Photo: Porcelain-berry, Olivier Vanpé via Wikimedia commons
Margaret Fisher (Plant NOVA Natives), Betsy Martin and Barbara Tuset (Audubon at Home)
This year, the Fairfax County Tree Preservation and Planting Fund (TPPF) gave Audubon at Home and Plant NOVA Natives a grant to fund mini-grants for invasive plant removal on community association or faith community common open space. In October we awarded mini-grants to 10 home owner associations (HOAs) and faith communities.
Each community will receive $3,000 on a reimbursement basis which it can use to pay for removal of invasive plants that are a threat to trees in landscaped or natural areas. The TPPF mini-grant requires a match of $1,500, which can be fulfilled either with money or volunteer labor. We encourage the use of volunteers, so that residents can gain first-hand experience of the difficulties posed by invasive plants and a sense of the value of paying people to do the work in the future. We also encouraged communities to engage their current landscaping companies in the work so as to increase the number of companies in our region that can offer invasive control services, especially of the invasive vines that threaten native trees.

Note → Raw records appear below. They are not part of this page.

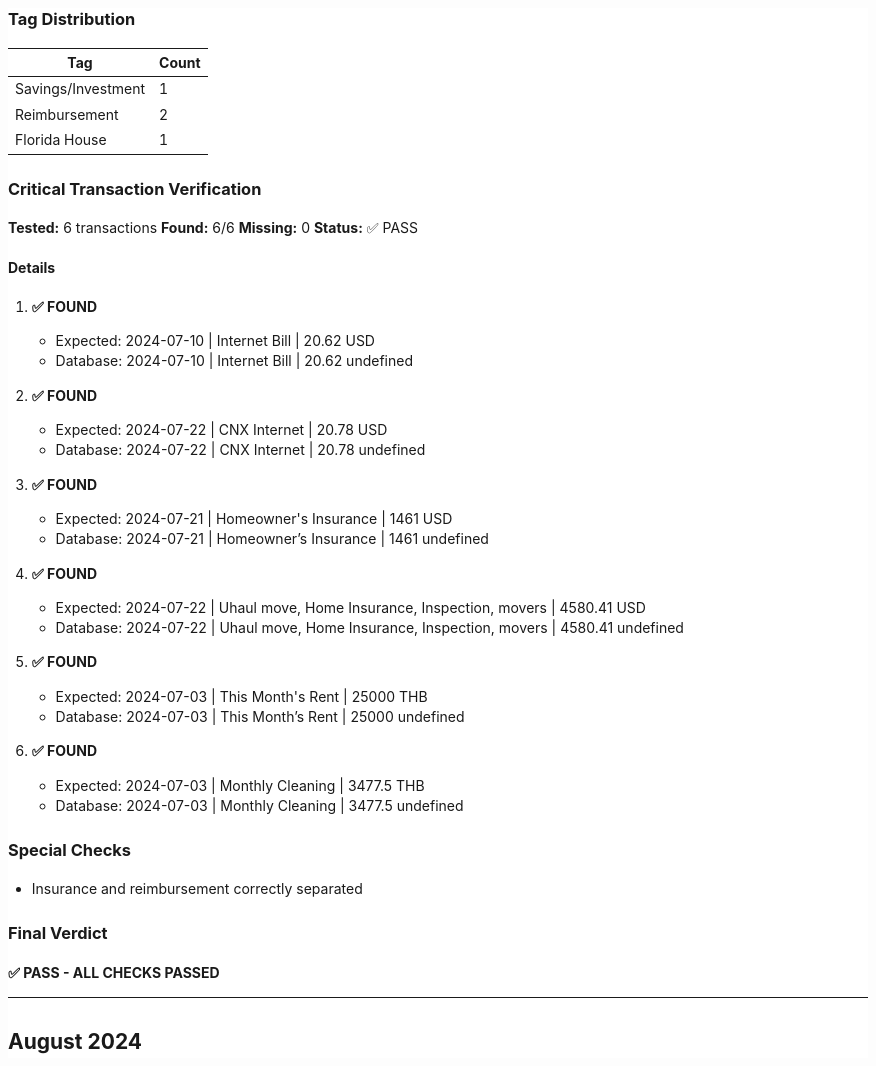 ### Tag Distribution

| Tag | Count |
|-----|-------|
| Savings/Investment | 1 |
| Reimbursement | 2 |
| Florida House | 1 |

### Critical Transaction Verification

**Tested:** 6 transactions
**Found:** 6/6
**Missing:** 0
**Status:** ✅ PASS

#### Details

1. **✅ FOUND**
   - Expected: 2024-07-10 | Internet Bill | 20.62 USD
   - Database: 2024-07-10 | Internet Bill | 20.62 undefined

2. **✅ FOUND**
   - Expected: 2024-07-22 | CNX Internet | 20.78 USD
   - Database: 2024-07-22 | CNX Internet | 20.78 undefined

3. **✅ FOUND**
   - Expected: 2024-07-21 | Homeowner's Insurance | 1461 USD
   - Database: 2024-07-21 | Homeowner’s Insurance | 1461 undefined

4. **✅ FOUND**
   - Expected: 2024-07-22 | Uhaul move, Home Insurance, Inspection, movers | 4580.41 USD
   - Database: 2024-07-22 | Uhaul move, Home Insurance, Inspection, movers | 4580.41 undefined

5. **✅ FOUND**
   - Expected: 2024-07-03 | This Month's Rent | 25000 THB
   - Database: 2024-07-03 | This Month’s Rent | 25000 undefined

6. **✅ FOUND**
   - Expected: 2024-07-03 | Monthly Cleaning | 3477.5 THB
   - Database: 2024-07-03 | Monthly Cleaning | 3477.5 undefined

### Special Checks

- Insurance and reimbursement correctly separated

### Final Verdict

**✅ PASS - ALL CHECKS PASSED**

---

## August 2024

We restricted mini-grants to projects focused on removal of the invasive vines and trees that most threaten native trees in Northern Virginia, namely Japanese Honeysuckle, Asian Wisteria, Asiatic Bittersweet, Wintercreeper, English Ivy, Multiflora Rose, Porcelain-berry, Kudzu, Callery Pear, Tree of Heaven, and Autumn Olive. These eleven vine and tree species overrun natural areas and overtop trees, killing and displacing native trees and plants, creating food deserts for wildlife and destroying their habitat, and creating hazards for humans. You can learn more about the threat posed by these plants, and how to control them, from the excellent fact sheets published by Blue Ridge PRISM. Mini-grant recipients will be required to educate their members about the problems caused by invasive plants and about native alternatives that residents could install on their own properties. Communities will display a sign that we will provide: “Invasive plant control area. Please don’t plant the non-native species that damage our ecosystem.” The sign will include a QR code linking to an information page on invasive plant control.
This project dovetails with the Plant NOVA Trees campaign in which volunteers count trees at risk from invasive vines and drop off literature for homeowners to warn them of the problem. This Tree Rescuer program has already increased awareness and led community associations to start looking for ways to save their trees.

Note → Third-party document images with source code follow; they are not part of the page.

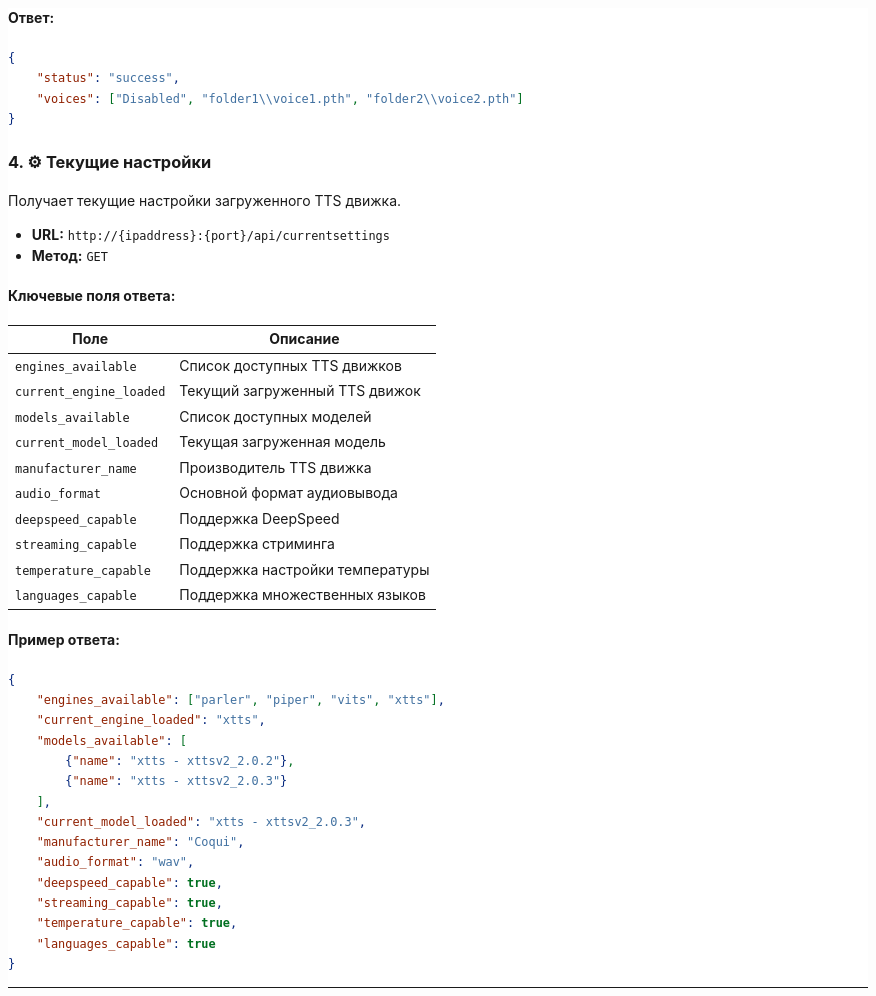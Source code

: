 #### Ответ:
```json
{
    "status": "success",
    "voices": ["Disabled", "folder1\\voice1.pth", "folder2\\voice2.pth"]
}
```

### 4. ⚙️ Текущие настройки

Получает текущие настройки загруженного TTS движка.

- **URL:** `http://{ipaddress}:{port}/api/currentsettings`
- **Метод:** `GET`

#### Ключевые поля ответа:

| Поле | Описание |
|------|----------|
| `engines_available` | Список доступных TTS движков |
| `current_engine_loaded` | Текущий загруженный TTS движок |
| `models_available` | Список доступных моделей |
| `current_model_loaded` | Текущая загруженная модель |
| `manufacturer_name` | Производитель TTS движка |
| `audio_format` | Основной формат аудиовывода |
| `deepspeed_capable` | Поддержка DeepSpeed |
| `streaming_capable` | Поддержка стриминга |
| `temperature_capable` | Поддержка настройки температуры |
| `languages_capable` | Поддержка множественных языков |

#### Пример ответа:
```json
{
    "engines_available": ["parler", "piper", "vits", "xtts"],
    "current_engine_loaded": "xtts",
    "models_available": [
        {"name": "xtts - xttsv2_2.0.2"},
        {"name": "xtts - xttsv2_2.0.3"}
    ],
    "current_model_loaded": "xtts - xttsv2_2.0.3",
    "manufacturer_name": "Coqui",
    "audio_format": "wav",
    "deepspeed_capable": true,
    "streaming_capable": true,
    "temperature_capable": true,
    "languages_capable": true
}
```

---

A $3,000 mini-grant, when matched by a community with $1,500 in funds or volunteer labor, is sufficient to make a noticeable improvement in both the habitat value and appearance of a common area that has been overrun by invasive plants. Several companies specialize in invasive plant removal in Northern Virginia, should the job call for that level of experience and expertise. In common areas where a lower level of expertise will suffice, such as those that simply need cut stump treatment of invasive vines on trees or uprooting of easily identified plants such as Multiflora Rose, communities can handle it with a combination of volunteer labor to do the cutting or pulling and a certified pesticide applicator to apply the herbicide. Those communities will need to train the workers, whether paid or unpaid, in control techniques as well as in identification of the plants and how to distinguish them from native look-alikes.
Applicants were required to request pre-visits from Audubon at Home Ambassadors and Plant NOVA Natives volunteers who walked the property with the applicant, identified which invasives were present, and advised on developing a plan and method of control. The board of the HOA or faith community also had to approve the application.
We received 22 applications, most of them deserving of funding. We could fund only 10 of them and made the selections by weighing several criteria, including the efficacy of the plan, the degree of infestation and the habitat value of the area in question, the visibility of the property and potential to serve as a model to members and passersby, and any proximity to a disadvantaged neighborhood.
We thank all of the applicants for the hard work they put into applying. We are very happy to learn that this grant opportunity has prompted even some of those who did not win mini-grants to start working on a long-term plan for invasive plant control in their common areas. We also encourage them (and you) to go through the process of certifying their properties as Audubon-at-Home Wildlife Sanctuaries, which requires, among other things, that the residents spot at least 10 out of a list of 41 species of wildlife using the property.
We congratulate the mini-grant winners:
Antioch Baptist Church (Fairfax Station), Chesterfield Mews Community Association (Fairfax), Crest of Alexandria Homeowners’ Association (Fairfax), Fox Lake Property Owners Association (Oakton), Lakeford Community Association (Falls Church), Little River United Church of Christ (Annandale), McLean Greens HOA (Falls Church), Poplar Heights Recreation Association (Falls Church), Ridge Road Estates HOA (Springfield), The Timbers HOA (Springfield).